Running is, in fact, one of the best things you can continue to do for yourself. It provides benefits to both physical and mental health, provides structure and routine to our days, and allows us to set goals that can help us stay motivated.
But Can I Still Run With My Friends?
This one is a little bit trickier. As of today, most organized events have been postponed or canceled, and public health experts have recommended that everyone do their best to avoid crowded public spaces and try to keep a distance of at least 6 feet between yourself and others.
Based on those guidelines, it should be safe to meet a friend or two for a run provided that you keep a safe distance from each other. Even so, remember that the principal of Social Distancing relies on individuals coming in contact with as few people as possible, so we each need to do our part to keep our physical network small. Additionally, COVID-19 is spread through airborne particles, and while running some of us tend to pant, drool, or blow snot around more than normal. Remember - even if you or your friend doesn't show symptoms, that doesn't mean you aren't carrying the disease.
What About Canceled Races?
Most events have by now been canceled (and if they haven't been yet, it won't be surprising if they are soon). Within the running community, the general consensus seems to be: "Well that's a bummer but was the right thing to do."

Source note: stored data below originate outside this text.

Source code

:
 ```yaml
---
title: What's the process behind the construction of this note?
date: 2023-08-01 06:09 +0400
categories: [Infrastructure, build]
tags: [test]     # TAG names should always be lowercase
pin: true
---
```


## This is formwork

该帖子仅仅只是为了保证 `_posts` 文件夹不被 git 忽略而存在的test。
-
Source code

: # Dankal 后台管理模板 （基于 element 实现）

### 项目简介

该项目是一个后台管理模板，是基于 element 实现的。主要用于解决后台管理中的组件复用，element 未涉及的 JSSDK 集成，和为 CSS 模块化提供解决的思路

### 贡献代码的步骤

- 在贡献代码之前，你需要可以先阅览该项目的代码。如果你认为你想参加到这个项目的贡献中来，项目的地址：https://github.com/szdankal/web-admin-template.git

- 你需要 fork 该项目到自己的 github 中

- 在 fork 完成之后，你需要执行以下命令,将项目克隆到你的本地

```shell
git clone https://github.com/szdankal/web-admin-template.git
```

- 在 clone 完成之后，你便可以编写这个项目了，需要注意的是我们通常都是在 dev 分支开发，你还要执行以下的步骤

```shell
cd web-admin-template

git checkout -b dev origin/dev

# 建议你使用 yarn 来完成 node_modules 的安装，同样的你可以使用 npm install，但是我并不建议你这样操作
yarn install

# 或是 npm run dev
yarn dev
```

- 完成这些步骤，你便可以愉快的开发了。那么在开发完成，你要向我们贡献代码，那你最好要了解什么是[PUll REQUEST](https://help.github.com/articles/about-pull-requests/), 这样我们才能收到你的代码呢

So if you've been training for a big race and suddenly find yourself unable to compete, how can you cope? Everyone is different, but a few ideas are:
- Create a homemade course on your local streets or trails that matches the event distance.
- Get a few friends to do the same in their area. Even if you're not running the event together, there is great power in knowing others are out there suffering and enjoying the experience too!
- Join a STRAVA Challenge.
- Recognize the training process as the goal and congratulate yourself on your improvement over the past weeks or months!
How Do I Deal With the Stress?
A lot of us are, understandably, feeling a great deal of stress and anxiety. Running can be a great way to help alleviate stress, but in addition to that, consider the following ideas:
- Make running a routine. Building a training program (an online coach can help!), or even just running at a regular time each day, can add structure and a sense of normalcy in a time that, for many of us, feels chaotic.
- Practice meditation. If you are just beginning, there are a lot of free apps out there that can guide you through the practice. Meditation can help improve focus, bring a sense of calm, and provide feelings of comfort even with uneasy emotions.
- Remember not to over-do it on the intense exercise. During times of stress, some athletes overcompensate by diving headfirst into their sport and end up with fatigue, injury, and more stress.
What If I Have to Quarantine?
As of today, there are several places in the world have issued strict quarantine rules or shelter-in-place mandates, and if you contract the virus, you may be expected to quarantine in your home for some time, even if you aren't symptomatic. While this may seem like a nightmare for runners who thrive on outside time, there are some things you can do to stay fit (and sane):
- Practice yoga, stretch, or actually use that foam roller that gets ignored most the time
- Work on your core
- Spend time away from fitness for a period of rest and rejuvination
- If you have one, ride a stationary bike, run on the treadmill, or get creative with a homemade cardio circuit
A Note About Flexibility and Resilience
Things are changing fast, and while this article was written with the most up-to-date information we have, keep in mind that there may be changes by the time you read it. Stay informed of the policies in your area, and do what you can to contribute to the greater good. Just as with running, this is an opportunity to flex your mental toughness and reach out to your community with positive vibes. We're all in this together!